Exercise details =
Word for word, set down every line of the entries below from the line with "They coincide only" to the line with "fixed \(k\), it", including both, and no other line.

--------------------

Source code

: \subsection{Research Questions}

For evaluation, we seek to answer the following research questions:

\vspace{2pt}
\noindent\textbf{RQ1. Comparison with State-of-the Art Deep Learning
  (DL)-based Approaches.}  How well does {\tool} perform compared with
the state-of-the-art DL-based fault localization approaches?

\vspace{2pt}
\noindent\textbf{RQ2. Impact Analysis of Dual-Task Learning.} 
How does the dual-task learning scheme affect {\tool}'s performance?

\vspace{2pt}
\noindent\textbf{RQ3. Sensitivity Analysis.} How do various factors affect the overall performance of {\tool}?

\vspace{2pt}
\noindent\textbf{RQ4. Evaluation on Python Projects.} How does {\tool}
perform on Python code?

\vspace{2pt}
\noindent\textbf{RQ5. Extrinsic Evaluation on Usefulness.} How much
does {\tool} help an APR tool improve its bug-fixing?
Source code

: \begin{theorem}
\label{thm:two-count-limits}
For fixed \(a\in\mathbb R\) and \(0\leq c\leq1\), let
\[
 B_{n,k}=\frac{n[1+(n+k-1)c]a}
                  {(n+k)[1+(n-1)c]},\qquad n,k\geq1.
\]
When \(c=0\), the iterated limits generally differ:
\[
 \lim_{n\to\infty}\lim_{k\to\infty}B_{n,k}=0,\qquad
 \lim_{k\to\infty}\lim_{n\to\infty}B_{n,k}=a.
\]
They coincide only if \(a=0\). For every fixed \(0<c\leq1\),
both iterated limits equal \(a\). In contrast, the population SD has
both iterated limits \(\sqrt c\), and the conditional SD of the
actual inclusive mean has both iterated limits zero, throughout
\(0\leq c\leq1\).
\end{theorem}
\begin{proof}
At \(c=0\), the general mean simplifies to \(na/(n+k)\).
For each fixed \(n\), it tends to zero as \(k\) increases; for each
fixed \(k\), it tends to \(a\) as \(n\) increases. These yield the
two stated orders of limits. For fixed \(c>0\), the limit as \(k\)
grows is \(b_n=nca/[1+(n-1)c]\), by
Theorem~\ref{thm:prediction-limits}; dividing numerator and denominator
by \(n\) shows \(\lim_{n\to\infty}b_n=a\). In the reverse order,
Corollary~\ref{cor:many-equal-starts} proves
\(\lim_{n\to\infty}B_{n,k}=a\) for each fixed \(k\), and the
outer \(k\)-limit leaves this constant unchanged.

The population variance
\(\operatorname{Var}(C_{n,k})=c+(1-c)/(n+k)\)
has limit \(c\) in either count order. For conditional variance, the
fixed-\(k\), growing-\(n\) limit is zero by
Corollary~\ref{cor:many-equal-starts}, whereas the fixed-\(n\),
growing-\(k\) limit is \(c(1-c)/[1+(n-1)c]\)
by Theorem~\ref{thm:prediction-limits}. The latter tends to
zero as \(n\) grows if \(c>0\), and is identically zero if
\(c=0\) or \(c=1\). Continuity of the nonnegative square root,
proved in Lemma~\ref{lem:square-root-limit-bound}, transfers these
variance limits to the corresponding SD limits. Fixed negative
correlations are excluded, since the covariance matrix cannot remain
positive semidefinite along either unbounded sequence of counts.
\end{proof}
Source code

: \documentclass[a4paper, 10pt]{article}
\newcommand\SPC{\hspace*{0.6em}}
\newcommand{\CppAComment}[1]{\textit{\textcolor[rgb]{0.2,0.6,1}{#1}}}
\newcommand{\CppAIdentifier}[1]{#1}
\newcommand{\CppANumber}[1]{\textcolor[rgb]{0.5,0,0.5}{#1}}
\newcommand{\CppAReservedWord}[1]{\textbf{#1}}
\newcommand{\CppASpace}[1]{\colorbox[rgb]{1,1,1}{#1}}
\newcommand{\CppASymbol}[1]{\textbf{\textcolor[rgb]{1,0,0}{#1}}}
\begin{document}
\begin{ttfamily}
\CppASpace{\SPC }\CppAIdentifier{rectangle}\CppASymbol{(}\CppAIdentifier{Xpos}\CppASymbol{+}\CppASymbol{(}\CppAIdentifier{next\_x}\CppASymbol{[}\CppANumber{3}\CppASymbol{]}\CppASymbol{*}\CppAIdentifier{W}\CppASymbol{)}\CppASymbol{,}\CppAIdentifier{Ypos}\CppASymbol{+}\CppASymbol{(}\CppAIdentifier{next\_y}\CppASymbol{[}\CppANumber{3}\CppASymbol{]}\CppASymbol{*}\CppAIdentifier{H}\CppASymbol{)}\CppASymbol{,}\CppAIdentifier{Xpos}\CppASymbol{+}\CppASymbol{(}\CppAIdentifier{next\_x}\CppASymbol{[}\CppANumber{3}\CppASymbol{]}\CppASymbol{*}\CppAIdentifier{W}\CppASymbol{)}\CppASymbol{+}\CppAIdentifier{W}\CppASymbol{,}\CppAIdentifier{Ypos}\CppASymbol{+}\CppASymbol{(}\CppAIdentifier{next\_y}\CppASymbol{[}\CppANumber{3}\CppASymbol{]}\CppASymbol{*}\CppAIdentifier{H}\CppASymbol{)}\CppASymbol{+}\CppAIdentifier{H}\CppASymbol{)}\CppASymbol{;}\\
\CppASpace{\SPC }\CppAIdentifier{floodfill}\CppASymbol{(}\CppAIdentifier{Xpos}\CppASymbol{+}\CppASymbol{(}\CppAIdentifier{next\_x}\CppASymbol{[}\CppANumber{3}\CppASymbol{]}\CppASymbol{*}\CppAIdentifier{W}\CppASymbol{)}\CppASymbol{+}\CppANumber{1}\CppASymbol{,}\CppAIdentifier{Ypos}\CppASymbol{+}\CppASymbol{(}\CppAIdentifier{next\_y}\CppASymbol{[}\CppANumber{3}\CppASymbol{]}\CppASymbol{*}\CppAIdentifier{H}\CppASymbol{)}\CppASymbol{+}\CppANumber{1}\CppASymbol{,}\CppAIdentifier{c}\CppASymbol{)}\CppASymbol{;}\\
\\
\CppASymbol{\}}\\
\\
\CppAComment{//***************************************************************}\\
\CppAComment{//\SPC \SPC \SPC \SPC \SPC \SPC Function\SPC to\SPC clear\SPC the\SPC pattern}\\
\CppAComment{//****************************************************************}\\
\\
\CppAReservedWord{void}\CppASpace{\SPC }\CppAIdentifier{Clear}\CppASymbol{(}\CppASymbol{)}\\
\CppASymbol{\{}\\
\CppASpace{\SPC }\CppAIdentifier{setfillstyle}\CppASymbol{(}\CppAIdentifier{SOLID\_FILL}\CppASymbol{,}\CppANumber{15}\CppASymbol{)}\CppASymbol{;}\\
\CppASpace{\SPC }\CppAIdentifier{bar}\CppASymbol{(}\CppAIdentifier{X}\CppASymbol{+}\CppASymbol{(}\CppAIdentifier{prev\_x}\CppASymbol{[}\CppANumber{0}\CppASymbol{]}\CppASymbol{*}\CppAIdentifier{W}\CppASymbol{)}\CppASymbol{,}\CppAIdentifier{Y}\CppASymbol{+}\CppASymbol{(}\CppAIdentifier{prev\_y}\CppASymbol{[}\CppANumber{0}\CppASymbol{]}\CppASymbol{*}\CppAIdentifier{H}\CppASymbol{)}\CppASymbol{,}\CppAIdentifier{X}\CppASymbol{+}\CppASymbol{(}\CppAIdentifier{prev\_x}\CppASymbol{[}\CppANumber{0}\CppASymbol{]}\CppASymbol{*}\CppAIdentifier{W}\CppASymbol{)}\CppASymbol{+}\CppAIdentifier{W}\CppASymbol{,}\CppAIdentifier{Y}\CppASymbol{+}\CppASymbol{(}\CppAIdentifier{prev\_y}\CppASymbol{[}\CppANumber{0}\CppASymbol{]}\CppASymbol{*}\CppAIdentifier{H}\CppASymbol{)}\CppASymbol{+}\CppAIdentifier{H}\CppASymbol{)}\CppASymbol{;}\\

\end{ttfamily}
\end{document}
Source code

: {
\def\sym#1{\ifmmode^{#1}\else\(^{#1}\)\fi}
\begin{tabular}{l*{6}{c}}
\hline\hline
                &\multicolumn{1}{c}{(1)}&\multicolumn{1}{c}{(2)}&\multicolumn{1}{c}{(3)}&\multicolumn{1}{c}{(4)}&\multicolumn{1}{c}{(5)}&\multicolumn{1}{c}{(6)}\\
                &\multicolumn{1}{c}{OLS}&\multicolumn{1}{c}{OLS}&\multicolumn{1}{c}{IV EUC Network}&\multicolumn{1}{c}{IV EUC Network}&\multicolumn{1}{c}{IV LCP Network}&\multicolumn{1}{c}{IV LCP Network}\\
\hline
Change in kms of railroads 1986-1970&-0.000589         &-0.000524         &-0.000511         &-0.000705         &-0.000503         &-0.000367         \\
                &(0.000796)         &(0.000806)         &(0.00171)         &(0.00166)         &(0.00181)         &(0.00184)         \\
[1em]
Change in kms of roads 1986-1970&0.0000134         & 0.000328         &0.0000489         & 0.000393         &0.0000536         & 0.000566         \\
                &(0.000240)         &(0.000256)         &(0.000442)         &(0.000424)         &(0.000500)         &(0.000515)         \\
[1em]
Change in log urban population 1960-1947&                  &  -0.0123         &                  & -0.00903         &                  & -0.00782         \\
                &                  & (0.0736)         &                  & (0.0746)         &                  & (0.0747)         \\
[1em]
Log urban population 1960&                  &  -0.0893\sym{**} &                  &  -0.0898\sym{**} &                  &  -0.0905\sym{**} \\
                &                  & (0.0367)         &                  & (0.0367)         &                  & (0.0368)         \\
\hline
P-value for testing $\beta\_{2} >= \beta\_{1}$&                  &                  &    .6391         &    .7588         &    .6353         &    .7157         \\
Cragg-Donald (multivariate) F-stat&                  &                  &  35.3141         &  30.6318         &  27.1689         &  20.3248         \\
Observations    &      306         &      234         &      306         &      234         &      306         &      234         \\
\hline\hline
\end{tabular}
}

--------------------

Solved exercise =
They coincide only if \(a=0\). For every fixed \(0<c\leq1\),
both iterated limits equal \(a\). In contrast, the population SD has
both iterated limits \(\sqrt c\), and the conditional SD of the
actual inclusive mean has both iterated limits zero, throughout
\(0\leq c\leq1\).
\end{theorem}
\begin{proof}
At \(c=0\), the general mean simplifies to \(na/(n+k)\).
For each fixed \(n\), it tends to zero as \(k\) increases; for each
fixed \(k\), it tends to \(a\) as \(n\) increases. These yield the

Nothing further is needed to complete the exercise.